- _Problem details_
Read through the entries below and return each line with the word "Markdown".

- _Extracted entries_
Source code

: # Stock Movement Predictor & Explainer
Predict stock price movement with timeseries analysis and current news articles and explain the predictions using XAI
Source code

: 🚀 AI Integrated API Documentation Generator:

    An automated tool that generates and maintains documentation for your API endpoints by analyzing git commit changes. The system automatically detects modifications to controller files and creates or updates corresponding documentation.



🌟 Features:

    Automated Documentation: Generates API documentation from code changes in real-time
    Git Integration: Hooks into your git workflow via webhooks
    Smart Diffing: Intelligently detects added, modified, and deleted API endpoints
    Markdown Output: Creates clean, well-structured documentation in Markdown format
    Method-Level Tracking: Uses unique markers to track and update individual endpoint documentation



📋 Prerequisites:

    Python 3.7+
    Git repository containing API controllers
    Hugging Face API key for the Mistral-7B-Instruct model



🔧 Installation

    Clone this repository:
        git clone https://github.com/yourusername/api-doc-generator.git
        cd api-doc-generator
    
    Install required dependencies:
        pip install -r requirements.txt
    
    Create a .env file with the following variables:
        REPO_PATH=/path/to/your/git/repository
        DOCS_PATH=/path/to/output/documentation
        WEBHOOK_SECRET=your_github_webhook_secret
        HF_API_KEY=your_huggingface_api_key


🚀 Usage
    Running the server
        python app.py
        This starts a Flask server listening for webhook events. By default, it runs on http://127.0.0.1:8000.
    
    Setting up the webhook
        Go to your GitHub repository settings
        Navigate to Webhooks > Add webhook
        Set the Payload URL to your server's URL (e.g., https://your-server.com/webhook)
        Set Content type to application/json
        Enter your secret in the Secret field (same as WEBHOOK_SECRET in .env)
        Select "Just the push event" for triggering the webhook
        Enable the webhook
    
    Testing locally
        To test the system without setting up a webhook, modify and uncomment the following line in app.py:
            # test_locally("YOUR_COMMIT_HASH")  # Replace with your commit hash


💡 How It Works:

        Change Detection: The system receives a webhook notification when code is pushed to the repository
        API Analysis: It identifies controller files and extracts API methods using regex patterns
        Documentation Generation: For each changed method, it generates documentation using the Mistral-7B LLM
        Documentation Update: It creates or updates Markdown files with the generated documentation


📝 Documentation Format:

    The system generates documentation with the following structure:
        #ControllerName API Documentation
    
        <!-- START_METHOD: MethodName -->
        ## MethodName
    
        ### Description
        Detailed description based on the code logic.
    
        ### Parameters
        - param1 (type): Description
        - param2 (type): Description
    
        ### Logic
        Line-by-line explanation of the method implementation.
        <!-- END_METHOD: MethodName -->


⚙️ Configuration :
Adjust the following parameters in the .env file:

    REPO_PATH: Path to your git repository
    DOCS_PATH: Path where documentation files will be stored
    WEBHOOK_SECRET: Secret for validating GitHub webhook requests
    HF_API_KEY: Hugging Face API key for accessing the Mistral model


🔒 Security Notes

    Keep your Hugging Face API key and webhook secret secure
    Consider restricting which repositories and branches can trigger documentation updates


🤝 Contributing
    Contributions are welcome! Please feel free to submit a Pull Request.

- _Response to this task_
    Markdown Output: Creates clean, well-structured documentation in Markdown format
        Documentation Update: It creates or updates Markdown files with the generated documentation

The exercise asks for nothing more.